What’s more, events early in our life can affect our attitudes to equities years later. Ulirike Malmendier and Stefan Nagel show that people who grow up in a recession hold fewer equities later in life than those who grew up in better times. Henrik Cronqvist and colleagues show that people who grew up in poor homes or who entered the labour market in a downturn are less likely to hold growth stocks years later even if they are just as well-off as those who enjoyed better starts in life. And Alessandro Bucciol and Luca Zarri show that parents who suffered the death of a child become more cautious investors.
These scarring effects might well be shaping the economy today. It’s likely that memories of the 2008-09 recession are depressing investment plans and wage demands now. Of course, there might well be rational reasons for these to be weak, but what happened nine years ago is not one of them.
All this tells us that worries at one stage of our life – will my parents be able to pay the rent? Will I get a job? – shape our attitude to the economy years later, even though they tell us nothing about economic prospects. In this way, we can be nervous and jumpy even if logic and facts don’t justify us being so. As Jason Isbell sings: “Anxiety, how do you always get the best of me? I’m out here living in a fantasy and I can’t enjoy a goddam thing.”
The converse is also true: good times cause us to ignore risks. Hyman Minsky argued that stability is inherently destabilising because it leads to overconfidence and excessive risk-taking and hence to a financial crisis.

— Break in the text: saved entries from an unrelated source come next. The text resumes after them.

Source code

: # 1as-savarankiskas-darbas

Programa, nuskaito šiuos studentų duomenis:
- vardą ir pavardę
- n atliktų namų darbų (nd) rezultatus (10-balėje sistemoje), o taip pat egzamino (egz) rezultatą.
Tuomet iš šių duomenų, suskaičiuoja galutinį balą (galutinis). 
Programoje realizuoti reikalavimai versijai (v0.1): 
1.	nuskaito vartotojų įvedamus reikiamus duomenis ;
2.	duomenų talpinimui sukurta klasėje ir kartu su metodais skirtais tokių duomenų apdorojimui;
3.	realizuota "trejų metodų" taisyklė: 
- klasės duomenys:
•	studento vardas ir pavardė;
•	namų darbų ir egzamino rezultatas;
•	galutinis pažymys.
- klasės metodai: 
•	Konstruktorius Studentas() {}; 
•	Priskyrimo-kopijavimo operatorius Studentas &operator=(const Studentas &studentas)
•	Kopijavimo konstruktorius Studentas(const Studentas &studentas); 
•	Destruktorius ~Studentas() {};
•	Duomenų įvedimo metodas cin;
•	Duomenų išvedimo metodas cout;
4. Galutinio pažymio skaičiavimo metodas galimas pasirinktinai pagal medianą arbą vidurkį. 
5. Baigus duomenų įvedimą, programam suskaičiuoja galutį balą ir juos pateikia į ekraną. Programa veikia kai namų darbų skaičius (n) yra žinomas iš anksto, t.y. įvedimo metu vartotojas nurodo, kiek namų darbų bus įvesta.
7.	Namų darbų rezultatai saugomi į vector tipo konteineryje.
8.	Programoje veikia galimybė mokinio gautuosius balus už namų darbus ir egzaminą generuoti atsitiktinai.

The tiny minority of investors who can rein in their emotions can’t eliminate these mispricings, because there’s a risk they will get worse: nervous markets can become more nervous, and complacent ones more complacent.
Anxieties are not something we can put in a box and keep in their proper place. Instead, they slop around and discolour other things. This makes me suspect that worries about North Korea are not confined to North Korea, but have instead altered our view of the world economy.
One reason for this is that they have shifted our attention. They have distracted us from a reason to be cheerful – the world economy is enjoying non-inflationary growth – to a reason for concern: President Trump’s shortcomings. The half-full glass has become a half-empty one.
All this is not merely a story about a few days of stock market gyrations which – we all hope – will soon be resolved. It’s a wider one. Our attitudes to risk are not based merely upon an objective assessment of the circumstances. They are instead shaped by history, emotion and sometimes irrelevant facts.